→ **WHAT THE EXERCISE ASKS**:
Records follow. Copy every line with "When".

(DATA TO USE)

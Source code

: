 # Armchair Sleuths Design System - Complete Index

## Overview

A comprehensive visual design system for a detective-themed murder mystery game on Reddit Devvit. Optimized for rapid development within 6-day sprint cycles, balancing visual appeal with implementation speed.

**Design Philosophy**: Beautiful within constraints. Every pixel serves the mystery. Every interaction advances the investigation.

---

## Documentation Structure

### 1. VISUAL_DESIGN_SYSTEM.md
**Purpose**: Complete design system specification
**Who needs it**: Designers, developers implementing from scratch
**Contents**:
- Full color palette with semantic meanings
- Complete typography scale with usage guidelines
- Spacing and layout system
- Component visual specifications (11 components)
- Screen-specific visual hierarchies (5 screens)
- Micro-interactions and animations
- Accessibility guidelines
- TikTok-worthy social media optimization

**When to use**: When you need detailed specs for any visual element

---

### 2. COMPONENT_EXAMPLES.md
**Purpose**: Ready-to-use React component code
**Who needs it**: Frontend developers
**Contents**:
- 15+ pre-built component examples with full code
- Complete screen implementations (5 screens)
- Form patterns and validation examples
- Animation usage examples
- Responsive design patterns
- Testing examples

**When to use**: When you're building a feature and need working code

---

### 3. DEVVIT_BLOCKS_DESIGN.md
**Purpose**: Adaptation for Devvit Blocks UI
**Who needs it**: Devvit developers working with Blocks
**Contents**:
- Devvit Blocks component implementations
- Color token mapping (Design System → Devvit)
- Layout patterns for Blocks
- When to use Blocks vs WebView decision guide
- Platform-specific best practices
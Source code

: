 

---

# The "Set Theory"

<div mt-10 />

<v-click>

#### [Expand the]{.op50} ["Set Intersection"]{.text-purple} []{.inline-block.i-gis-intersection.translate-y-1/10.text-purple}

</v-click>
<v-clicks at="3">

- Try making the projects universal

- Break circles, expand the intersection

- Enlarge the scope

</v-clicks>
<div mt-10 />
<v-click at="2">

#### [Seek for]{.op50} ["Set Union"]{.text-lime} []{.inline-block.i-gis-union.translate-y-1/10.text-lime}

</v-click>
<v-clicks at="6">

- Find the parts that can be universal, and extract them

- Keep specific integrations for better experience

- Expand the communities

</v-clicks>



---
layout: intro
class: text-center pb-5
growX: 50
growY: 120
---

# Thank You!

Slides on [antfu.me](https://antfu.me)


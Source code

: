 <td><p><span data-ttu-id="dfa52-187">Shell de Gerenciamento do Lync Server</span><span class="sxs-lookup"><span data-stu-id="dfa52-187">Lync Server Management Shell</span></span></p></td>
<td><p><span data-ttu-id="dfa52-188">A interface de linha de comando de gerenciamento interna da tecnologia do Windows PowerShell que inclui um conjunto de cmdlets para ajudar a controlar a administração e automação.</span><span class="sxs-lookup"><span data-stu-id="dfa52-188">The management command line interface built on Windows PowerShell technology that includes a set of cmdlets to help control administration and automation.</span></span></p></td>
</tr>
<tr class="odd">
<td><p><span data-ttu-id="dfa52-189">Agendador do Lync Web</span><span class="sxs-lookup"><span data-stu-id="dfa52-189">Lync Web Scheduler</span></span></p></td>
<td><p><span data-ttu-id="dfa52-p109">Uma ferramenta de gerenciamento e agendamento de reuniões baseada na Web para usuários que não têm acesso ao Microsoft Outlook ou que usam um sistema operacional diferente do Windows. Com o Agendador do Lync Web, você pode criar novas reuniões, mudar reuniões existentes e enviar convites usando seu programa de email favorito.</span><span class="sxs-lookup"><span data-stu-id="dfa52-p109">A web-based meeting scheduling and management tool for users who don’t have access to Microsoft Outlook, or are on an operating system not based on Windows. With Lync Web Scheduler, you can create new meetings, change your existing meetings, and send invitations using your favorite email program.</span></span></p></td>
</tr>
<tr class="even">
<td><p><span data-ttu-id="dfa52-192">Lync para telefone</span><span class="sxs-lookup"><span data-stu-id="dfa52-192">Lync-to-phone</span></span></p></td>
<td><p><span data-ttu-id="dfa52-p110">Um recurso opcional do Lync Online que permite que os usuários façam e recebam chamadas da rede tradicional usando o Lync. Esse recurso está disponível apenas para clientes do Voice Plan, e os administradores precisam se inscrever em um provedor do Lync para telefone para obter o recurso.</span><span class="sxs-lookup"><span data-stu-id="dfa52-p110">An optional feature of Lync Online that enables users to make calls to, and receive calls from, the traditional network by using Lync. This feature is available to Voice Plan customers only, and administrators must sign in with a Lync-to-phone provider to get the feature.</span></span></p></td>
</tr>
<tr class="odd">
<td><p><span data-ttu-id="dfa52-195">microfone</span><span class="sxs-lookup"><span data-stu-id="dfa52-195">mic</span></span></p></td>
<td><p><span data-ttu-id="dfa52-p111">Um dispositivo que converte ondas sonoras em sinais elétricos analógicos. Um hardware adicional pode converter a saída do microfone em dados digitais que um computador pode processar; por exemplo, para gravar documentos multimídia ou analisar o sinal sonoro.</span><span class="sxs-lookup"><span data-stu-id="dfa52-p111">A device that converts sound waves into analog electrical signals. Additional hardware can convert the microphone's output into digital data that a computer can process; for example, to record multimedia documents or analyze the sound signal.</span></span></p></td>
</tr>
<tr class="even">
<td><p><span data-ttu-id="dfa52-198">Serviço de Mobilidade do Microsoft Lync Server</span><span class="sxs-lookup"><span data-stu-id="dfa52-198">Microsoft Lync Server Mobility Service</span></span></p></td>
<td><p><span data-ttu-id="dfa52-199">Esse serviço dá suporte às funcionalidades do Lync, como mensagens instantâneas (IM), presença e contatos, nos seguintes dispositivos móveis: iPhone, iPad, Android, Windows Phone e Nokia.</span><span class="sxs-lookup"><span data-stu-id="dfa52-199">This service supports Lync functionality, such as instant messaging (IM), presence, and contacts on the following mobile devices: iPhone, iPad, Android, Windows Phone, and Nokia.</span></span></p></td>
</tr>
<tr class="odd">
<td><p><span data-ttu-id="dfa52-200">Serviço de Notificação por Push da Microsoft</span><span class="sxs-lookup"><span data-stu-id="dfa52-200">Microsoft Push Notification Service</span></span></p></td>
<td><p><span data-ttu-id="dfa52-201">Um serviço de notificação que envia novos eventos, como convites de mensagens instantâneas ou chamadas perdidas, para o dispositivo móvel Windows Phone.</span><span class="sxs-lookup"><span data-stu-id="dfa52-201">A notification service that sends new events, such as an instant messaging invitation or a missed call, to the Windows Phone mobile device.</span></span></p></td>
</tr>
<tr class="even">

(End DATA TO USE)

→ **EXERCISE ANSWER**:
**When to use**: When you need detailed specs for any visual element
**When to use**: When you're building a feature and need working code
- When to use Blocks vs WebView decision guide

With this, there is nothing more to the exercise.